Member of the Virginia House of Delegates from the 39th district
- In office November 1979 – January 9, 1980
- Preceded by: J. Warren White Jr.
- Succeeded by: Edythe Harrison
- In office January 12, 1972 – January 9, 1974
- Preceded by: Stanley C. Walker
- Succeeded by: Evelyn M. Hailey

Personal details
- Born: February 22, 1929 Norfolk, Virginia, U.S.
- Died: October 2, 2010 (aged 81) Norfolk, Virginia, U.S.
- Party: Republican
- Spouse: Lillian Borleis
- Education: University of Virginia

Military service
- Allegiance: United States
- Branch/service: United States Air Force
- Rank: Second Lieutenant
- Battles/wars: Korean War

= Albert Teich =

American politician (1929–2010)

Albert Teich Jr. (February 22, 1929 - October 2, 2010) was an American lawyer and politician.

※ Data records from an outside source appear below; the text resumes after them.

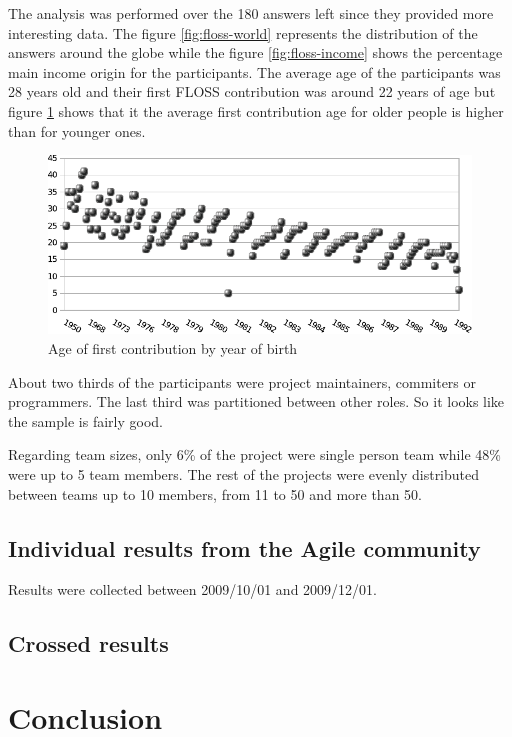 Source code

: \documentclass[lnbip]{svmultln}
\begin{document}
The analysis was performed over the 180 answers left since they
provided more interesting data. The figure \ref{fig:floss-world}
represents the distribution of the answers around the globe while the
figure \ref{fig:floss-income} shows the percentage main income origin
for the participants. The average age of the participants was 28 years
old and their first FLOSS contribution was around 22 years of age but
figure \ref{fig:floss-firstxp} shows that it the average first
contribution age for older people is higher than for younger ones.

\begin{figure}[htb]
  \centering
  \includegraphics{floss-firstxp.pdf}
  \caption{Age of first contribution by year of birth}
  \label{fig:floss-firstxp}
\end{figure}

About two thirds of the participants were project maintainers,
commiters or programmers. The last third was partitioned between other
roles. So it looks like the sample is fairly good.

Regarding team sizes, only 6\% of the project were single person team
while 48\% were up to 5 team members. The rest of the projects were
evenly distributed between teams up to 10 members, from 11 to 50 and
more than 50.

\subsection{Individual results from the Agile community}
\label{subsec:agile-results}

Results were collected between 2009/10/01 and 2009/12/01.

\subsection{Crossed results}
\label{subsec:crossed-results}

\section{Conclusion}
\label{sec:conclusion}
\end{document}
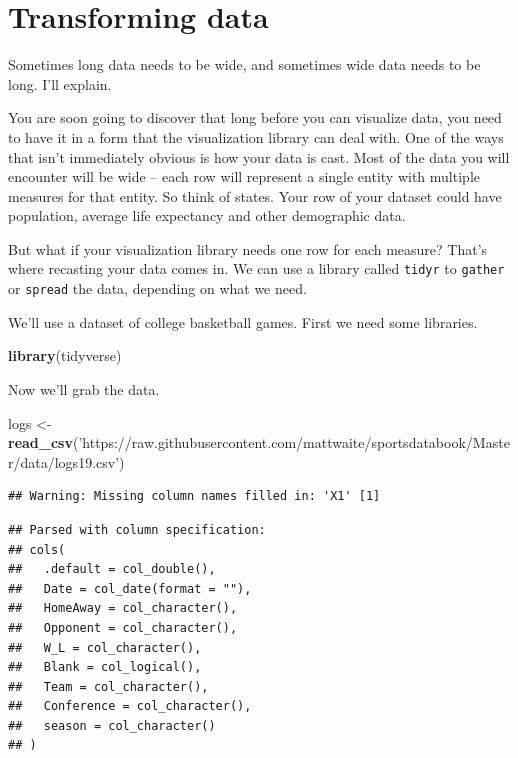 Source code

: \documentclass[]{book}
\newenvironment{Shaded}{\begin{snugshade}}{\end{snugshade}}
\newcommand{\KeywordTok}[1]{\textcolor[rgb]{0.13,0.29,0.53}{\textbf{#1}}}
\newcommand{\StringTok}[1]{\textcolor[rgb]{0.31,0.60,0.02}{#1}}
\newcommand{\NormalTok}[1]{#1}
\begin{document}
\chapter{Transforming data}\label{transforming-data}

Sometimes long data needs to be wide, and sometimes wide data needs to
be long. I'll explain.

You are soon going to discover that long before you can visualize data,
you need to have it in a form that the visualization library can deal
with. One of the ways that isn't immediately obvious is how your data is
cast. Most of the data you will encounter will be wide -- each row will
represent a single entity with multiple measures for that entity. So
think of states. Your row of your dataset could have population, average
life expectancy and other demographic data.

But what if your visualization library needs one row for each measure?
That's where recasting your data comes in. We can use a library called
\texttt{tidyr} to \texttt{gather} or \texttt{spread} the data, depending
on what we need.

We'll use a dataset of college basketball games. First we need some
libraries.

\begin{Shaded}
\begin{Highlighting}[]
\KeywordTok{library}\NormalTok{(tidyverse)}
\end{Highlighting}
\end{Shaded}

Now we'll grab the data.

\begin{Shaded}
\begin{Highlighting}[]
\NormalTok{logs <-}\StringTok{ }\KeywordTok{read_csv}\NormalTok{(}\StringTok{'https://raw.githubusercontent.com/mattwaite/sportsdatabook/Master/data/logs19.csv'}\NormalTok{)}
\end{Highlighting}
\end{Shaded}

\begin{verbatim}
## Warning: Missing column names filled in: 'X1' [1]
\end{verbatim}

\begin{verbatim}
## Parsed with column specification:
## cols(
##   .default = col_double(),
##   Date = col_date(format = ""),
##   HomeAway = col_character(),
##   Opponent = col_character(),
##   W_L = col_character(),
##   Blank = col_logical(),
##   Team = col_character(),
##   Conference = col_character(),
##   season = col_character()
## )
\end{verbatim}
\end{document}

Teich was born in Norfolk, Virginia. He went to the College of William & Mary and University of Virginia. He served in the United States Air Force during the Korean War. He then went to the University of Virginia School of Law and was admitted to the Virginia bar. He practice law in Norfolk and taught at the Old Dominion University. Teich served in the Virginia House of Delegates from 1972 to 1974 and was a Republican. After that, he made orphanage for underprivileged children. He then served as clerk of the Norfolk Circuit Court from 1996 to 2004.